Nothing
#' Function to create weighted data set for competing risks analyses
#'
#' This function converts a dataset that is in short format (one subject per
#' line) into a counting process format with time-varying weights that correct
#' for right censored and left truncated data. With this data set, analyses
#' based on the subdistribution hazard can be performed.
#'
#' For each event type as specified via \code{trans}, individuals with a
#' competing event remain in the risk set with weights that are determined by
#' the product-limit forms of the time-to-censoring and time-to-entry
#' estimates. Typically, their weights change over follow-up, and therefore
#' such individuals are split into several rows. Censoring weights are always
#' computed. Truncation weights are computed only if \code{Tstart} is
#' specified.
#'
#' If several event types are specified at once, regression analyses using the
#' stacked format data set can be performed (see Putter et al. 2007 and Chapter
#' 4 in Geskus 2016). The data set can also be used for a regression on the
#' cause-specific hazard by restricting to the subset \code{subset=count==0}.
#'
#' Missing values are allowed in \code{Tstop}, \code{status}, \code{Tstart},
#' \code{strata} and \code{keep}. Rows for which \code{Tstart} or \code{Tstart}
#' is missing are deleted.
#'
#' There are two ways to supply the data. If given "by value" (option 1), the
#' actual data vectors are used. If given "by name" (option 2), the column
#' names are specified, which are read from the data set in \code{data}. In
#' general, the second option is preferred.
#'
#' If data are given by value, the following holds for the naming of the
#' columns in the output data set. If \code{keep}, \code{strata} or \code{id}
#' is a vector from a (sub)-list, e.g. obj$name2$name1, then the column name is
#' based on the most inner part (i.e.\ "name1"). If it is a vector of the form
#' obj[,"name1"], then the column is named "name1". For all other vector
#' specifications, the name is copied as is. If \code{keep} is a data.frame or
#' a named matrix, the same names are used for the covariate columns in the
#' output data set. If keep is a matrix without names, then the covariate
#' columns are given the names "V1" until "Vk".
#'
#' The current function does not allow to create a weighted data set in which
#' the censoring and/or truncation mechanisms depend on covariates via a
#' regression model.
#'
#' @aliases crprep crprep.default
#' @param Tstop Either 1) a vector containing the time at which the follow-up
#' is ended, or 2) a character string indicating the column name in \code{data}
#' that contains the end times (see Details).

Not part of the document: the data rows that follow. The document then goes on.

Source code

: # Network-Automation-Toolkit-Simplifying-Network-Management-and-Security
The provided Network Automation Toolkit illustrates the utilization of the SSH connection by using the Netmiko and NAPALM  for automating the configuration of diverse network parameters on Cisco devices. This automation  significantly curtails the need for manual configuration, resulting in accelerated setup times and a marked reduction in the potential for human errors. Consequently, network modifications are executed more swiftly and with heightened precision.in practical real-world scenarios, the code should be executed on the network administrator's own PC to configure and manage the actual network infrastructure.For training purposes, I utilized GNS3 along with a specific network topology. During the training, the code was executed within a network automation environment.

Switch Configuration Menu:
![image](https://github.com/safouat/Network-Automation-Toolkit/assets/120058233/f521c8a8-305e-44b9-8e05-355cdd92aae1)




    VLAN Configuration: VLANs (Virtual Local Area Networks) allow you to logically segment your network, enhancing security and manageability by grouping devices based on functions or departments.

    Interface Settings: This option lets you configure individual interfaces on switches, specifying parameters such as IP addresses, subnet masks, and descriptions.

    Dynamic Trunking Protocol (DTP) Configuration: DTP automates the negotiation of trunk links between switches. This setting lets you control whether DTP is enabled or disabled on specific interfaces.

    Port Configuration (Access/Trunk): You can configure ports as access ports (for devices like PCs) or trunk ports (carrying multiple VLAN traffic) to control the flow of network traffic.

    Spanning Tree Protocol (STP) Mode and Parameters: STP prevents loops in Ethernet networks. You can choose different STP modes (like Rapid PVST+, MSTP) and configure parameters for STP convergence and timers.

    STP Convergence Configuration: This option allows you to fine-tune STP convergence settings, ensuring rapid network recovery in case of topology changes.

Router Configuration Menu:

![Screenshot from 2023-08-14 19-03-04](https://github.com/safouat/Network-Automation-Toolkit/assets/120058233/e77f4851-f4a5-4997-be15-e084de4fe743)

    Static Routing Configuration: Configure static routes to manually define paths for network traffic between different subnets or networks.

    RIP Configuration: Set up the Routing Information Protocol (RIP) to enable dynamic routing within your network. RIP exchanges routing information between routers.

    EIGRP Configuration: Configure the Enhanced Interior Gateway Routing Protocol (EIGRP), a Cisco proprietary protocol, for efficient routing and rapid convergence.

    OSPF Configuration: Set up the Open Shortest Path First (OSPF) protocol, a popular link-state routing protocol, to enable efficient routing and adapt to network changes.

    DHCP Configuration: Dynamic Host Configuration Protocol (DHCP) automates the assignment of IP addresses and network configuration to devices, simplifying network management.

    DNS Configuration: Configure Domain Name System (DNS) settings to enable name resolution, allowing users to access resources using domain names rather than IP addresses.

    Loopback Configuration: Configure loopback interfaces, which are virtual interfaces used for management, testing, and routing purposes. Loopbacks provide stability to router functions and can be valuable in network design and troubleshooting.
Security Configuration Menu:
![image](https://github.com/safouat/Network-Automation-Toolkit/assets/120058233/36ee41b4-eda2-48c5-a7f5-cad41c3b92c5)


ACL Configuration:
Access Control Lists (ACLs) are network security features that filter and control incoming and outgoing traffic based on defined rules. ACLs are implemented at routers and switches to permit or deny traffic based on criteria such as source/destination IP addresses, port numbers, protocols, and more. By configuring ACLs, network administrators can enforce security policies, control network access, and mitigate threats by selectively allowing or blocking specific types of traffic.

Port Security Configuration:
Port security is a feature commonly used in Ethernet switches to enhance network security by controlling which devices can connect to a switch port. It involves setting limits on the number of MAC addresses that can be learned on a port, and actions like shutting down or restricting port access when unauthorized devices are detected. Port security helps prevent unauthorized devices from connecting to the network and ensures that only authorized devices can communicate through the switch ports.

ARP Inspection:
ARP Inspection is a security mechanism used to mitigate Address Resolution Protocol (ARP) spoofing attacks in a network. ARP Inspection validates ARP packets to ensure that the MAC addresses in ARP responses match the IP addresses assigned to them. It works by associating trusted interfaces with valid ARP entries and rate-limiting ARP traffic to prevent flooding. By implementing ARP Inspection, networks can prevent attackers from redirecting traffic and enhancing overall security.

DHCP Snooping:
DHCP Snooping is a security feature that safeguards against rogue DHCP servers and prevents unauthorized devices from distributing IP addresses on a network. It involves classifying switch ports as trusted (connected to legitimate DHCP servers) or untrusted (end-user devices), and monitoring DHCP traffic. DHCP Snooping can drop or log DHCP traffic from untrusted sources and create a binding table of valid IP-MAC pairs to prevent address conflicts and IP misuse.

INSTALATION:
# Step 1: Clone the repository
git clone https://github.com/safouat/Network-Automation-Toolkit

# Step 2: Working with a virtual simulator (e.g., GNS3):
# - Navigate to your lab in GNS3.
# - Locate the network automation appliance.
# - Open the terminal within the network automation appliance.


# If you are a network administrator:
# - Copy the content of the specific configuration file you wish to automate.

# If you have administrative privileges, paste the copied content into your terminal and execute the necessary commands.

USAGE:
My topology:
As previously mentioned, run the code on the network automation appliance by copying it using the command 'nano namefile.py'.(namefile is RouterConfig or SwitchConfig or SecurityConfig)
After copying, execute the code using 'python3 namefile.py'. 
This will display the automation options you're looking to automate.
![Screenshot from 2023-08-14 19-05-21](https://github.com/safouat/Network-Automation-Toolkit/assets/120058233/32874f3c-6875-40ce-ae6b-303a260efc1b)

#' @param status Either 1) a vector describing status at end of follow-up,
#' having the same length as \code{Tstop}, or 2) a character string indicating
#' the column name that contains this information.
#' @param data Data frame in which to interpret \code{Tstart}, \code{status},
#' \code{Tstart}, \code{id}, \code{strata} and \code{keep}, if given as
#' character value (specification 2, "by name").
#' @param trans Values of \code{status} for which weights are to be calculated.
#' @param cens Value that denotes censoring in \code{status} column.
#' @param Tstart Either 1) a vector containing the time at which the follow-up
#' is started, having the same length as \code{Tstop}, or 2) a character string
#' indicating the column name that contains the entry times, or 3) one numeric
#' value in case it is the same for every subject. Default is 0.
#' @param id Either 1) a vector, having the same length as \code{Tstop},
#' containing the subject identifiers, or 2) a character string indicating the
#' column name containing these subject identifiers. If not provided, a column
#' \code{id} is created with subjects having values 1,...,n.
#' @param strata Either 1) a vector of the same length as \code{Tstop}, or 2) a
#' character string indicating the column name that contains this information.
#' Weights are calculated for per value in this vector.
#' @param keep Either 1) a data frame or matrix or a numeric or factor vector
#' containing covariate(s) that need to be retained in the output dataset.
#' Number of rows/length should correspond with \code{Tstop}, or 2) a character
#' vector containing the column names of these covariates in \code{data}.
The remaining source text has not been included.